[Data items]
= Beginning of Section =
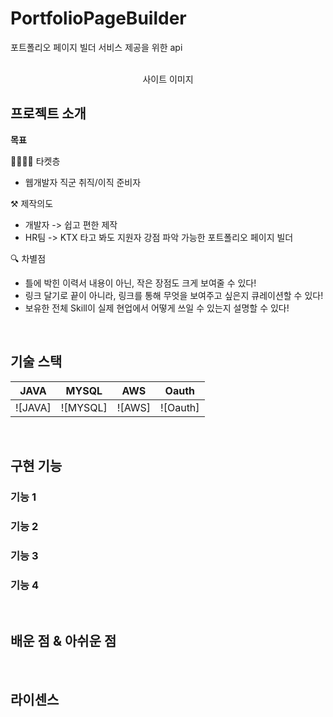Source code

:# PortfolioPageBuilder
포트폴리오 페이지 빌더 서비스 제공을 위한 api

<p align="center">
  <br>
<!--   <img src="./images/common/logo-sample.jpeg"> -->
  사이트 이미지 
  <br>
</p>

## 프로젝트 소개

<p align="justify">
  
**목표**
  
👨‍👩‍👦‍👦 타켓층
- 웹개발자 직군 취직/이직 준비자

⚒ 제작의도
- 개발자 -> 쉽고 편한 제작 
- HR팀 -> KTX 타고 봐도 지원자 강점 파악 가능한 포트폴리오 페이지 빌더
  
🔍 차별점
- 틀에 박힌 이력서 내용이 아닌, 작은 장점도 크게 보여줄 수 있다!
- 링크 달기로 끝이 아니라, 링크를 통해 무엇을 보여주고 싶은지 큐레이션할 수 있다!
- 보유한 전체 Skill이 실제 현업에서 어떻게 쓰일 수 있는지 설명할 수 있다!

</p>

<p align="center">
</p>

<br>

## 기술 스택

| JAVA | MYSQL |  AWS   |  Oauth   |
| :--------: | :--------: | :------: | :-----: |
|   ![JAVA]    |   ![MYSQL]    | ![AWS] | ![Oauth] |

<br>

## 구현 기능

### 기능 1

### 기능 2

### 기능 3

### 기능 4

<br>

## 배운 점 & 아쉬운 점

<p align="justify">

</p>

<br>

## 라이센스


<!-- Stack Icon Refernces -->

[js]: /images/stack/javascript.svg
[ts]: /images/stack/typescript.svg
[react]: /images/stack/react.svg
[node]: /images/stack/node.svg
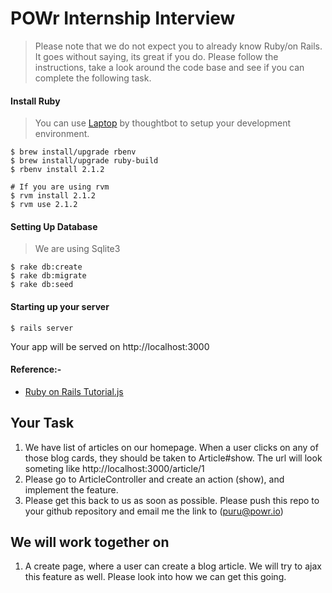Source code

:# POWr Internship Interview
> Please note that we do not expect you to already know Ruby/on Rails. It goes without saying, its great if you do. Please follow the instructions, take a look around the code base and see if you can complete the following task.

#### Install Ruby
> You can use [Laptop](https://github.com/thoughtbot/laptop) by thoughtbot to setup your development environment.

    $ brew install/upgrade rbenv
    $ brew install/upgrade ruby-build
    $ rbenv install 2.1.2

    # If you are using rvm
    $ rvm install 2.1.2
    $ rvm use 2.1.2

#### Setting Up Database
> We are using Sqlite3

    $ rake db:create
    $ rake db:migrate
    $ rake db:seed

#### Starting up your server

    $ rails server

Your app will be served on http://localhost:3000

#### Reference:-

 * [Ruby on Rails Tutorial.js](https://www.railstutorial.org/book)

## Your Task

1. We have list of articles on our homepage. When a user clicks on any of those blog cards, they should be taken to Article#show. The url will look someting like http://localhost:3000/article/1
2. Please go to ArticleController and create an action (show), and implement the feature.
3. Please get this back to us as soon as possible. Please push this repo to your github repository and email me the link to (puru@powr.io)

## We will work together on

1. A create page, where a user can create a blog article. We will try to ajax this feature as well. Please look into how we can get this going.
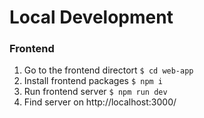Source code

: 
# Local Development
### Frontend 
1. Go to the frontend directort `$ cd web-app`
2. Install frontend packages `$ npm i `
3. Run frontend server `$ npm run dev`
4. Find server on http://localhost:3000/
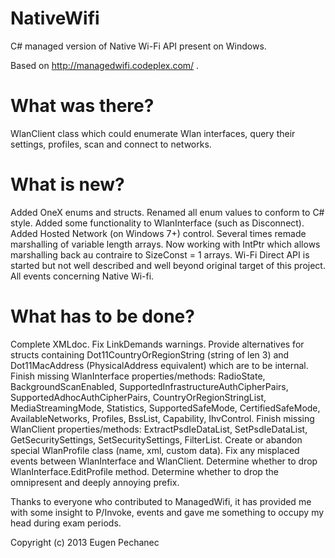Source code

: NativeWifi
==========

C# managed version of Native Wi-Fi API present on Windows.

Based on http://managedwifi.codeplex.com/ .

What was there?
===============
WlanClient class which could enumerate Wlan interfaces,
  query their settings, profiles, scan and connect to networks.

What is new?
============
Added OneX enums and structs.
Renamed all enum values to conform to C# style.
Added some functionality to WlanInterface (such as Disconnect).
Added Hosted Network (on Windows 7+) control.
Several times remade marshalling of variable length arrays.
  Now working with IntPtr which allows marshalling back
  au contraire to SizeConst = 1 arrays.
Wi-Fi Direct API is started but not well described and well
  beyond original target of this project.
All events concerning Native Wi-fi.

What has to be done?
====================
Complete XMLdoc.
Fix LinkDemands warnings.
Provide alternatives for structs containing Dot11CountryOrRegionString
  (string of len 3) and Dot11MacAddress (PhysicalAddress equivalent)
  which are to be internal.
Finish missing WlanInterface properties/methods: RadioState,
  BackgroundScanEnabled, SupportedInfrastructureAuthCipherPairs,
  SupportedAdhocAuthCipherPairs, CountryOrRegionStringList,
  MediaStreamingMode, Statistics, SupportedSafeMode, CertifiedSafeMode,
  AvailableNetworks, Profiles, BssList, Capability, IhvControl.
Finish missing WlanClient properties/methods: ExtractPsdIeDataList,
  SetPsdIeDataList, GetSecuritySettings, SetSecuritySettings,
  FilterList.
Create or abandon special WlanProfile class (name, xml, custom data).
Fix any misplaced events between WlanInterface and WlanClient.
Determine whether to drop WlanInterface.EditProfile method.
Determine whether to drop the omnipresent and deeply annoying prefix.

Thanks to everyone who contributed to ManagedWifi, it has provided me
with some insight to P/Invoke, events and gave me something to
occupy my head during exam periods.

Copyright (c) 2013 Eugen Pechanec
= End of Section =
= Beginning of Section =
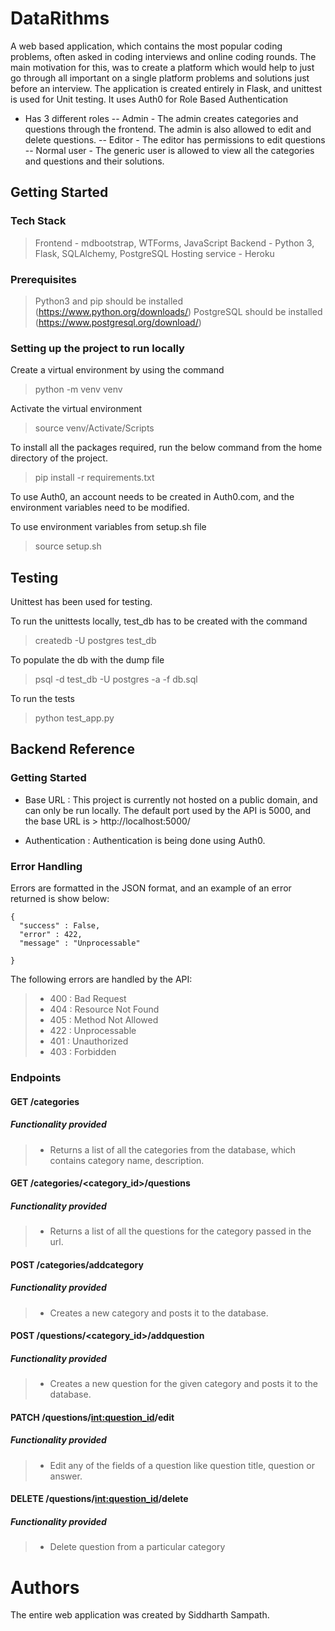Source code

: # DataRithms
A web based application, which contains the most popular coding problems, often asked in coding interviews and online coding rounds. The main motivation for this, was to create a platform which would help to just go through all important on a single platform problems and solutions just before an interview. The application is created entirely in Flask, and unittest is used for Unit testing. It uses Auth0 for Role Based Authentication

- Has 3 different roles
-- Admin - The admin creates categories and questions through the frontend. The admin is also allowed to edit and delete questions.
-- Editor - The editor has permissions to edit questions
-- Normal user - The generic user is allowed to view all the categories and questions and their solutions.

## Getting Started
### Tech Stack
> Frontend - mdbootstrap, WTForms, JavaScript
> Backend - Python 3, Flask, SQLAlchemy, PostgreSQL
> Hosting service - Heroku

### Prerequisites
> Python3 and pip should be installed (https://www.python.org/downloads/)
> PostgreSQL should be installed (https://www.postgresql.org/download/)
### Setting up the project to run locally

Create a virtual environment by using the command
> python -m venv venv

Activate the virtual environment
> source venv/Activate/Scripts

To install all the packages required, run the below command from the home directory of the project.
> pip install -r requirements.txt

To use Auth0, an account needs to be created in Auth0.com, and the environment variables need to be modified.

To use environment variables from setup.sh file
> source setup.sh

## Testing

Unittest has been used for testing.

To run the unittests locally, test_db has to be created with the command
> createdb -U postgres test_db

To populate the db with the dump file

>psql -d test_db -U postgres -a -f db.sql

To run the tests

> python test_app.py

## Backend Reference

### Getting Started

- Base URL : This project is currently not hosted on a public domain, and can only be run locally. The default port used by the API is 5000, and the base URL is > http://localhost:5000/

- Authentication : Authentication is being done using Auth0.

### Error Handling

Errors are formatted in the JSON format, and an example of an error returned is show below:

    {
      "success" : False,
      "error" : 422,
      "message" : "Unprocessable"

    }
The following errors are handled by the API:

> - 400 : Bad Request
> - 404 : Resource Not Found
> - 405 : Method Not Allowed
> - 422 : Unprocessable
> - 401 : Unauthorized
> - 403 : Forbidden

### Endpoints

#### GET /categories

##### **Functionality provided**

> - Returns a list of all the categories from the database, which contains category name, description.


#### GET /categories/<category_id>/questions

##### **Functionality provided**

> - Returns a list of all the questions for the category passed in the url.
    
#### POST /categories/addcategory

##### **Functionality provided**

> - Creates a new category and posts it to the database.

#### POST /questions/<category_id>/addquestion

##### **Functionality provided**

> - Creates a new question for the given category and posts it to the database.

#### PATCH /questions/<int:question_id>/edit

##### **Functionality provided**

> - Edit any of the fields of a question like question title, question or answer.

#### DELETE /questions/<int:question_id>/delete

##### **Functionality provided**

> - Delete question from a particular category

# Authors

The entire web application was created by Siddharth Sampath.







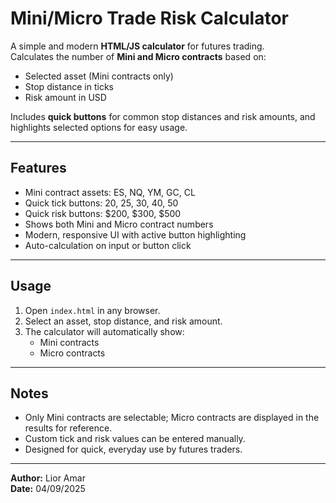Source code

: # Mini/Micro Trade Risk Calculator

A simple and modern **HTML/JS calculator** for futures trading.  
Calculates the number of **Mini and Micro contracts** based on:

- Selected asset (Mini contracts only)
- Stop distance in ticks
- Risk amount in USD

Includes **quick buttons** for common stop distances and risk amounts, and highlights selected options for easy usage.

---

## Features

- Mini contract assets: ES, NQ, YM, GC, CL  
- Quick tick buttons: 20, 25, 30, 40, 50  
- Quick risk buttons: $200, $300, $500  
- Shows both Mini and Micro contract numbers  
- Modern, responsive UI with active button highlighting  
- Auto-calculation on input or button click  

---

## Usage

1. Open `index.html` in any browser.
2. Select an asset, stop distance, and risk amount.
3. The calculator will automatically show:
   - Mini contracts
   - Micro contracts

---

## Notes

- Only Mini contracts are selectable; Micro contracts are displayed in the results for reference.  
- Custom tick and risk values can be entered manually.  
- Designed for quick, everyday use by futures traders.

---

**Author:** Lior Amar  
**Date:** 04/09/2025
= End of Section =
= Beginning of Section =
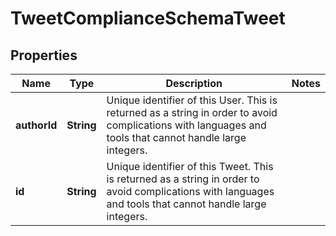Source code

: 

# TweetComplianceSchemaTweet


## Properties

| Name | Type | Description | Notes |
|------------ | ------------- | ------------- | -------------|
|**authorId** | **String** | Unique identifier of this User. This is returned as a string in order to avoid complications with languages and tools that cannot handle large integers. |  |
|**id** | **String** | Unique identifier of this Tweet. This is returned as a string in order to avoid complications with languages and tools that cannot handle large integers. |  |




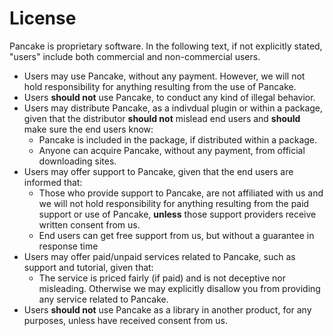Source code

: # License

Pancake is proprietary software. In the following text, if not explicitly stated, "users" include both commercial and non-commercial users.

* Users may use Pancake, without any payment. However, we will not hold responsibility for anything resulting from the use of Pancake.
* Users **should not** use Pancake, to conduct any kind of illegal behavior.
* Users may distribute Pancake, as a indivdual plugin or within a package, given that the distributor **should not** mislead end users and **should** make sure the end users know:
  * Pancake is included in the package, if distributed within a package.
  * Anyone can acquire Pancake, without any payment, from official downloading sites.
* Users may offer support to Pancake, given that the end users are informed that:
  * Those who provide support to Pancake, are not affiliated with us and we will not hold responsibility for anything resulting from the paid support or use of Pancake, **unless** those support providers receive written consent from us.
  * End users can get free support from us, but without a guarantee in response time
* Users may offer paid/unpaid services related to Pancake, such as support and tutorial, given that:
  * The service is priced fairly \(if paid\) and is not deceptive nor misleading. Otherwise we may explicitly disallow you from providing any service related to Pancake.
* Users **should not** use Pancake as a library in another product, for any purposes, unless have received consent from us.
= End of Section =
▶ [WORK INSTRUCTION]
What lines in the data above contain the word "Micro"? Copy them all.

▶ [TASK RESPONSE]
: # Mini/Micro Trade Risk Calculator
Calculates the number of **Mini and Micro contracts** based on:
- Shows both Mini and Micro contract numbers  
   - Micro contracts
- Only Mini contracts are selectable; Micro contracts are displayed in the results for reference.  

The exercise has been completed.